Quando em 2006, o Tribunal de Justiça do Estado do Pará, passou a ter sua sede no antigo Colégio Lauro Sodré, para atender a conveniência do novo uso e de seus poderosos inquilinos, a passarela que existia ao lado do prédio foi retirada, mesmo existindo nas imediações três escolas, a E.E Cordeiro de Farias, a E.E. Albanizia de Oliveira, a E.E. Anésia Meira, além das duas escolas que foram desativadas para dá lugar ao tribunal ( Colégio Lauro Sodré e E.E. Iolanda Martins, esta de educação especial).

Lugar onde se localizava a passarela retirada em 2006, entre o Lauro Sodré e a Escola Albanizia de Oliveira 

O antigo Instituto de Artífices do Pará
Refeitório do Instituto de Artífices do Pará

Com a retirada da passarela, a magnífica edificação construída em 1872 para ser o Instituto de Artífices do Pará,  pôde voltar a ser contemplada em toda sua monumentalidade por um raio de distância bem maior, após muitos anos ter seu campo de visão encoberto, tanto do ponto de vista de quem saia do centro rumo à BR-364, por causa do viaduto construído na Avenida Dr. Freitas, como do ponto de vista de quem entrava na cidade rumo ao centro, devido à passarela.



Em 2015, após o governo do estado transferir o prédio onde funcionava a Escola de Governo do Estado para o Comando Militar do Norte, para ali ser instalada a Escola Militar de Belém, fomos surpreendidos com a notícia de que de dentro dos jardins do imóvel sairá uma passarela ligando a Escola ao quartel do 2º BIS, mesmo existindo uma passarela a alguns metros dali.



De comum entre as duas passarelas, uma cidade que é pensada e planejada a partir da lógica dos interesses imediatistas de segmentos poderosos da sociedade, uma cidade onde a preservação e valorização do seu patrimônio cultural é apenas um efeito colateral da subjugação a esses interesses e não um fim em si mesmo.
E assim vamos acumulando prejuízos aos longos desses 4 séculos, sempre sob o falacioso discurso do progresso e do desenvolvimento, como se passado e presente fossem dissociáveis e inconciliáveis.

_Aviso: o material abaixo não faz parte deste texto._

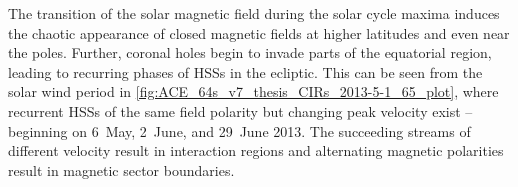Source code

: The transition of the solar magnetic field during the solar cycle maxima induces the chaotic appearance of closed magnetic fields at higher latitudes and even near the poles. Further, coronal holes begin to invade parts of the equatorial region, leading to recurring phases of HSSs in the ecliptic. This can be seen from the solar wind period in \autoref{fig:ACE_64s_v7_thesis_CIRs_2013-5-1_65_plot}, where recurrent HSSs of the same field polarity but changing peak velocity exist -- beginning on 6~May, 2~June, and 29~June 2013. The succeeding streams of different velocity result in interaction regions and alternating magnetic polarities result in magnetic sector boundaries.


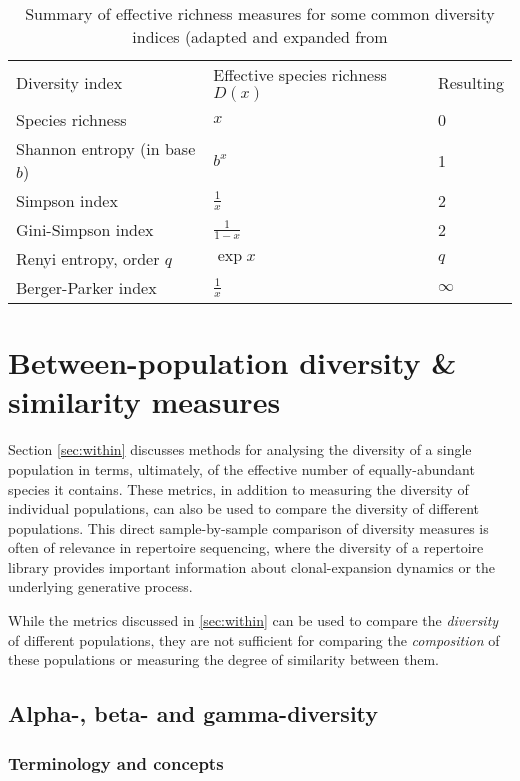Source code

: \begin{table}
\caption{Summary of effective richness measures for some common diversity indices (adapted and expanded from \citep{jost2006entropy}}
\begin{tabular}{lll}
Diversity index & Effective species richness $D(x)$ & Resulting \\
Species richness & $x$ & 0 \\
Shannon entropy (in base $b$) & $b^x$ & 1\\
Simpson index & $\frac{1}{x}$ & 2\\
Gini-Simpson index & $\frac{1}{1-x}$ & 2\\
Renyi entropy, order $q$ & $\exp{x}$ & $q$\\
Berger-Parker index & $\frac{1}{x}$ & $\infty$
\end{tabular}
\label{tab:diversity}
\end{table}


\section{Between-population diversity \& similarity measures}

Section \ref{sec:within} discusses methods for analysing the diversity of a single population in terms, ultimately, of the effective number of equally-abundant species it contains. These metrics, in addition to measuring the diversity of individual populations, can also be used to compare the diversity of different populations. This direct sample-by-sample comparison of diversity measures is often of relevance in repertoire sequencing, where the diversity of a repertoire library provides important information about clonal-expansion dynamics or the underlying generative process. 

While the metrics discussed in \ref{sec:within} can be used to compare the \textit{diversity} of different populations, they are not sufficient for comparing the \textit{composition} of these populations or measuring the degree of similarity between them. %


\subsection{Alpha-, beta- and gamma-diversity}

\subsubsection{Terminology and concepts}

A Aapbel e outras entidades de defesa do patrimônio foram convidadas para uma reunião no Comando Militar do Norte no último dia 22.12. Ainda que ressaltemos a gentileza da atitude e termos alimentado a expectativa de sermos ouvidos, a reunião serviu apenas para que os responsáveis pela Escola Militar expusessem o projeto da escola e os benefícios que a mesma trará para a cidade, mostrando-se irredutíveis em repensar o projeto de colocar uma passarela dentro do imóvel, interceptando visualmente o bem tombado e provocando sua parcial descaracterização.  Para os dirigentes da nova escola, o equipamento é uma questão de segurança para as crianças e jovens que se deslocarão entre um prédio e outro para realizar algumas atividades curriculares.
A sociedade está fazendo sua parte, ao lutar contra a degradação e pela preservação e valorização do seu patrimônio e exigir dos gestores públicos mais respeito à nossa memória.
A Aapbel apresentou denúncia à Promotoria de Meio Ambiente e Patrimônio Cultural e a Associação Cidade Velha, Cidade Viva também fez representação junto à Promotoria de Moralidade e Patrimônio Público, questionando a razoabilidade da obra de uma passarela a poucos metros de uma já existente.
A Promotoria de Meio Ambiente e Patrimônio Cultural, através da promotora Ângela Balieiro abriu inquérito administrativo e já pediu informações à SECULT, à SEURB e à SEMOB.
Leia mais aqui: http://aapbel.blogspot.com.br/2015/12/presente-de-grego-pra-belem-400-anos.html

O direito à paisagem constitui-se um dos elementos mais importantes da identificação de um indivíduo com a vida da cidade. O enfeiamento da cidade é a destruição da sua identidade e portanto, contribui para a degradação do próprio conceito de cidadania.
Hoje, aniversário da cidade, a atual gestão da Prefeitura de Belém sem nada de significativo para inaugurar e que possa ser chamado de seu, incluiu a inauguração da Escola Militar de Belém na programação oficial da comemoração dos 400 anos de Belém, a cidade merece bem mais do que isso! Merece a Escola Militar, mas não merece ser subjugada às vaidades e aos caprichos de suas elites governantes, outros 400 é possível!